How To Set Running Goals

SMART Goals

A goal must be SMART where

S = specific

M = measurable

A = achievable

R = relevant

T = time restrictive

Specific means that the goal has to be clearly defined. For example, running to get fit is too vague.

How will you know that a goal has been achieved unless it is capable of being measured?

Whilst it is good to aim high, a goal must be achievable. If it highly unlikely that you could ever achieve a particular goal then you’ll very quickly become disheartened, lose motivation and just give up. And, of course you don’t want to risk injury by pushing yourself too far too soon.
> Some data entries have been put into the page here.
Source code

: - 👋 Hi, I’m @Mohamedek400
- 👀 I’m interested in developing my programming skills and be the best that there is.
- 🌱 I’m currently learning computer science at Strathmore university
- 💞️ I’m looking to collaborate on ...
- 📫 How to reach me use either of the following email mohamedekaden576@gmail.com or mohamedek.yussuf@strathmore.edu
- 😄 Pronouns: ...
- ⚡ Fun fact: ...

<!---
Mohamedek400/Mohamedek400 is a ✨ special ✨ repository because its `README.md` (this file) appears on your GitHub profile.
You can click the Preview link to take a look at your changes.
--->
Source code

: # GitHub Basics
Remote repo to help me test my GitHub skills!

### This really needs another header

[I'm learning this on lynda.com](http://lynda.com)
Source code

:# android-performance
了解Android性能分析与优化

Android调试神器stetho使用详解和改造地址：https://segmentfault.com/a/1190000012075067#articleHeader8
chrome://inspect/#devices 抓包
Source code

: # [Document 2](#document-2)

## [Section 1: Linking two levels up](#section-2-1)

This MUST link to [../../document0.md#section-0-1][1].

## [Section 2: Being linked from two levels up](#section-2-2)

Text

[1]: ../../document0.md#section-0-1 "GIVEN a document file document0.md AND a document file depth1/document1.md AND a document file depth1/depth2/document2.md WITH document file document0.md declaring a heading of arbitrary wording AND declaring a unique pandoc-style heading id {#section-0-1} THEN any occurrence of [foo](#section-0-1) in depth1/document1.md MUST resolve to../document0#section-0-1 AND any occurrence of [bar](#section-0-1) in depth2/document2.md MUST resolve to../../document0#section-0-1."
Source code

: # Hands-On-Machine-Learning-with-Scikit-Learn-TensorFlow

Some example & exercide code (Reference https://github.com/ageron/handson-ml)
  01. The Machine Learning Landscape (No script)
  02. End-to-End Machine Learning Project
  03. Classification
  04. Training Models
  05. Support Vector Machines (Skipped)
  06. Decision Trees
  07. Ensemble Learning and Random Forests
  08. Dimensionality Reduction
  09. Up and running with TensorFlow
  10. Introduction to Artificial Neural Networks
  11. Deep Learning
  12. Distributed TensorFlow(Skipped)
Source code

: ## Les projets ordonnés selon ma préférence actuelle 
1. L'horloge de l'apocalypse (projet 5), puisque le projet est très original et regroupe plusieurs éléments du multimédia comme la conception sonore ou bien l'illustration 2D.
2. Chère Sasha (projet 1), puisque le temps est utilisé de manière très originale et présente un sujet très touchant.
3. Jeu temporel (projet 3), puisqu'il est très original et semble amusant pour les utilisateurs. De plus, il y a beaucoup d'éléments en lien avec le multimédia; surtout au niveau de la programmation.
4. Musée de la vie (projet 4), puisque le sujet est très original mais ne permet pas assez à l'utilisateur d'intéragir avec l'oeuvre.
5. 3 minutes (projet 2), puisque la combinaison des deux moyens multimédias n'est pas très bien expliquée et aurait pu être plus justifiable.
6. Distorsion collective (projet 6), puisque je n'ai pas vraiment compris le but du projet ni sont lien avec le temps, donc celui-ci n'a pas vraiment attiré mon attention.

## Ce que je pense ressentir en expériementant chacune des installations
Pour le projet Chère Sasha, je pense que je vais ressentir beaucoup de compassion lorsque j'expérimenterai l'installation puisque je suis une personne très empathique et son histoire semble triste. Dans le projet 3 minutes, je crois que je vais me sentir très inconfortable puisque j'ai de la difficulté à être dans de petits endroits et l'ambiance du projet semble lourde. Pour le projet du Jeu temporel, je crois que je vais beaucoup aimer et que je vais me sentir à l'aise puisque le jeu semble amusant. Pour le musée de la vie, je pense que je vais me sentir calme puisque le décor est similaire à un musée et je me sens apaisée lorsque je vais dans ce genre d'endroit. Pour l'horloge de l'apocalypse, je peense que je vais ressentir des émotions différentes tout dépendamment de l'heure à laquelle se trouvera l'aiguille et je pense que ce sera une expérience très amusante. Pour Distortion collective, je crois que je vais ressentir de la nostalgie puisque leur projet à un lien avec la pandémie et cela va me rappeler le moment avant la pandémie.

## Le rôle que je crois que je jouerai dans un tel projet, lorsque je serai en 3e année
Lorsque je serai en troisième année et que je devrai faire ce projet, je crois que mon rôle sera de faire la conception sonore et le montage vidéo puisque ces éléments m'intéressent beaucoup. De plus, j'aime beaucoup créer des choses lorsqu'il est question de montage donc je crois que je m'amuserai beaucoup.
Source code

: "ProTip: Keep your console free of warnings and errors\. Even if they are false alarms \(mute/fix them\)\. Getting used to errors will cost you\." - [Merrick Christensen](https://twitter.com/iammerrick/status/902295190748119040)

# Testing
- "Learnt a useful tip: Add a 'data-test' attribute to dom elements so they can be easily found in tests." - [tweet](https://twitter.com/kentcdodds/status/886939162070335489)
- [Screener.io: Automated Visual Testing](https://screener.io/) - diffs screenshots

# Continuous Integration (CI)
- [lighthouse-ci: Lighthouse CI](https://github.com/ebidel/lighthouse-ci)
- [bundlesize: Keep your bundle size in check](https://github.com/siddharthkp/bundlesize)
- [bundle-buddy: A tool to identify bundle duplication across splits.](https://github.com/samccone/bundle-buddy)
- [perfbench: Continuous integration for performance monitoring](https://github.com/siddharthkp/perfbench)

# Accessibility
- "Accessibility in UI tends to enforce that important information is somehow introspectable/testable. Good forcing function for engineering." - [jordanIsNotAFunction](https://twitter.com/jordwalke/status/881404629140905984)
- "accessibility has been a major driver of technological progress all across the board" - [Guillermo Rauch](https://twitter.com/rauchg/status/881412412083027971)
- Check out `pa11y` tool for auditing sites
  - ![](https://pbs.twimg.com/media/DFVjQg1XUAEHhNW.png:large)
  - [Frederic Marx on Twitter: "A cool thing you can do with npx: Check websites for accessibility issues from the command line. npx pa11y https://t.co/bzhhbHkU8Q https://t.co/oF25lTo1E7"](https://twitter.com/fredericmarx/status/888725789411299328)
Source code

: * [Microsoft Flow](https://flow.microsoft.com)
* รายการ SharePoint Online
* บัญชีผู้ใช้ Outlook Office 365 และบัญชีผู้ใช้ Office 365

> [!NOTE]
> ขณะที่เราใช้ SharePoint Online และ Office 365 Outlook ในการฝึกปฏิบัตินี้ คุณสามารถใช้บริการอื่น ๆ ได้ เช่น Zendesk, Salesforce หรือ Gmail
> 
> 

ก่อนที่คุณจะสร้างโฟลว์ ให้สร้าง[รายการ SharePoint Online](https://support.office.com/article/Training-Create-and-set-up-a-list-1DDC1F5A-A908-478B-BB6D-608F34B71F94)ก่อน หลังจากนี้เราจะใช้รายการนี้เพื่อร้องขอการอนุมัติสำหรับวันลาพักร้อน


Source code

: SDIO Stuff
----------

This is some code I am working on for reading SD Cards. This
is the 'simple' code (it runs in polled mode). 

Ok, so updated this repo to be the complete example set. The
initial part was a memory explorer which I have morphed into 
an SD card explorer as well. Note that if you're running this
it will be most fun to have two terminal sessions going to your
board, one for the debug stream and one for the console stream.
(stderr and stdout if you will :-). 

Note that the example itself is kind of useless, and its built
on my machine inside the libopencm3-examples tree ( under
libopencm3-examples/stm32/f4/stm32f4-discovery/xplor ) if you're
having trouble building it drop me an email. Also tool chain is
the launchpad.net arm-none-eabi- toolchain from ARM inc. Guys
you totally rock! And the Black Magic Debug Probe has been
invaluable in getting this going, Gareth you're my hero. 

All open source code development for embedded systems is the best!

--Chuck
Yes, a goal should challenge you but it has to be achievable if you put in the effort.

A goal has to be relevant to the direction you want your life to take and it has to be consistent with any goals set for other areas of your life. One goal should not be in conflict with another.

A goal must have a date by which time it should be completed. Having a deadline gives you impetus to take action.

Here’s an example of a SMART goal: “I will, on behalf of Cancer Research, complete a 5k race averaging 9 min/mile pace by (date)”

Put It In Writing

A goal must be written down. There lots of research to show that people who have written goals achieve far more than those who don’t.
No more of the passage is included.